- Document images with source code

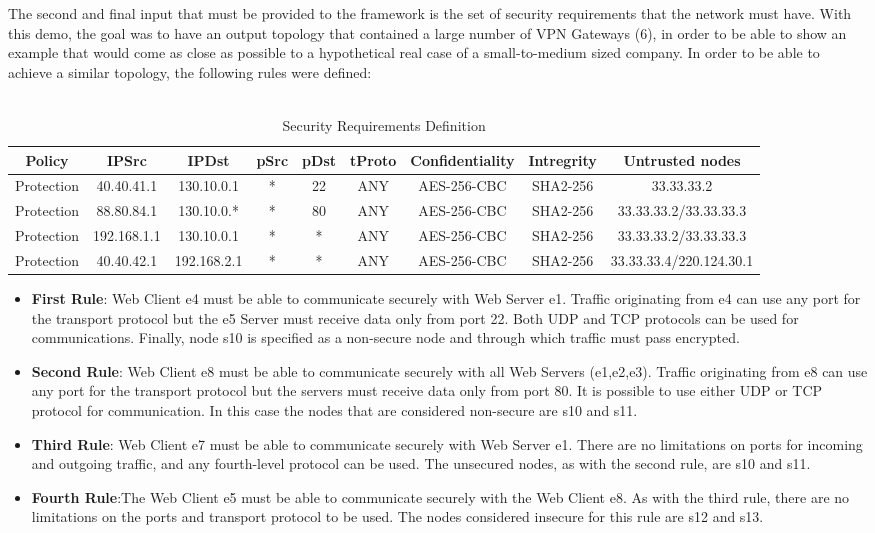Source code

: The second and final input that must be provided to the framework is the set of security requirements that the network must have. With this demo, the goal was to have an output topology that contained a large number of VPN Gateways (6), in order to be able to show an example that would come as close as possible to a hypothetical real case of a small-to-medium sized company. In order to be able to achieve a similar topology, the following rules were defined:
\\
\\

\begin{table}[h]
    \centering
    \small
    \begin{tabular}{ccccccccc}
        \hline
         Policy & IPSrc & IPDst & pSrc & pDst & tProto & Confidentiality & Intregrity & Untrusted nodes\\
        \hline
        Protection & 40.40.41.1 & 130.10.0.1 & * & 22 & ANY & AES-256-CBC & SHA2-256 & 33.33.33.2 \\
        Protection & 88.80.84.1 & 130.10.0.* & * & 80 & ANY & AES-256-CBC & SHA2-256 & 33.33.33.2/33.33.33.3 \\
        Protection & 192.168.1.1 & 130.10.0.1 & * & * & ANY & AES-256-CBC & SHA2-256 & 33.33.33.2/33.33.33.3 \\
        Protection & 40.40.42.1 & 192.168.2.1 & * & * & ANY & AES-256-CBC & SHA2-256 & 33.33.33.4/220.124.30.1 \\
        \hline
    \end{tabular}
    \caption{Security Requirements Definition}
    \label{tab:tabella}
\end{table}
\begin{itemize}
    \item \textbf{First Rule}: Web Client e4 must be able to communicate securely with Web Server e1. Traffic originating from e4 can use any port for the transport protocol but the e5 Server must receive data only from port 22. Both UDP and TCP protocols can be used for communications. Finally, node s10 is specified as a non-secure node and through which traffic must pass encrypted.
    \item \textbf{Second Rule}: Web Client e8 must be able to communicate securely with all Web Servers (e1,e2,e3). Traffic originating from e8 can use any port for the transport protocol but the servers must receive data only from port 80. It is possible to use either UDP or TCP protocol for communication. In this case the nodes that are considered non-secure are s10 and s11.
    \item \textbf{Third Rule}: Web Client e7 must be able to communicate securely with Web Server e1. There are no limitations on ports for incoming and outgoing traffic, and any fourth-level protocol can be used. The unsecured nodes, as with the second rule, are s10 and s11. 
    \item \textbf{Fourth Rule}:The Web Client e5 must be able to communicate securely with the Web Client e8. As with the third rule, there are no limitations on the ports and transport protocol to be used. The nodes considered insecure for this rule are s12 and s13.
\end{itemize}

- ASSIGNED TASK
The records above must be output exactly, except for their pictures.

- RESULT BELOW
Source code

: The second and final input that must be provided to the framework is the set of security requirements that the network must have. With this demo, the goal was to have an output topology that contained a large number of VPN Gateways (6), in order to be able to show an example that would come as close as possible to a hypothetical real case of a small-to-medium sized company. In order to be able to achieve a similar topology, the following rules were defined:
\\
\\

\begin{table}[h]
    \centering
    \small
    \begin{tabular}{ccccccccc}
        \hline
         Policy & IPSrc & IPDst & pSrc & pDst & tProto & Confidentiality & Intregrity & Untrusted nodes\\
        \hline
        Protection & 40.40.41.1 & 130.10.0.1 & * & 22 & ANY & AES-256-CBC & SHA2-256 & 33.33.33.2 \\
        Protection & 88.80.84.1 & 130.10.0.* & * & 80 & ANY & AES-256-CBC & SHA2-256 & 33.33.33.2/33.33.33.3 \\
        Protection & 192.168.1.1 & 130.10.0.1 & * & * & ANY & AES-256-CBC & SHA2-256 & 33.33.33.2/33.33.33.3 \\
        Protection & 40.40.42.1 & 192.168.2.1 & * & * & ANY & AES-256-CBC & SHA2-256 & 33.33.33.4/220.124.30.1 \\
        \hline
    \end{tabular}
    \caption{Security Requirements Definition}
    \label{tab:tabella}
\end{table}
\begin{itemize}
    \item \textbf{First Rule}: Web Client e4 must be able to communicate securely with Web Server e1. Traffic originating from e4 can use any port for the transport protocol but the e5 Server must receive data only from port 22. Both UDP and TCP protocols can be used for communications. Finally, node s10 is specified as a non-secure node and through which traffic must pass encrypted.
    \item \textbf{Second Rule}: Web Client e8 must be able to communicate securely with all Web Servers (e1,e2,e3). Traffic originating from e8 can use any port for the transport protocol but the servers must receive data only from port 80. It is possible to use either UDP or TCP protocol for communication. In this case the nodes that are considered non-secure are s10 and s11.
    \item \textbf{Third Rule}: Web Client e7 must be able to communicate securely with Web Server e1. There are no limitations on ports for incoming and outgoing traffic, and any fourth-level protocol can be used. The unsecured nodes, as with the second rule, are s10 and s11. 
    \item \textbf{Fourth Rule}:The Web Client e5 must be able to communicate securely with the Web Client e8. As with the third rule, there are no limitations on the ports and transport protocol to be used. The nodes considered insecure for this rule are s12 and s13.
\end{itemize}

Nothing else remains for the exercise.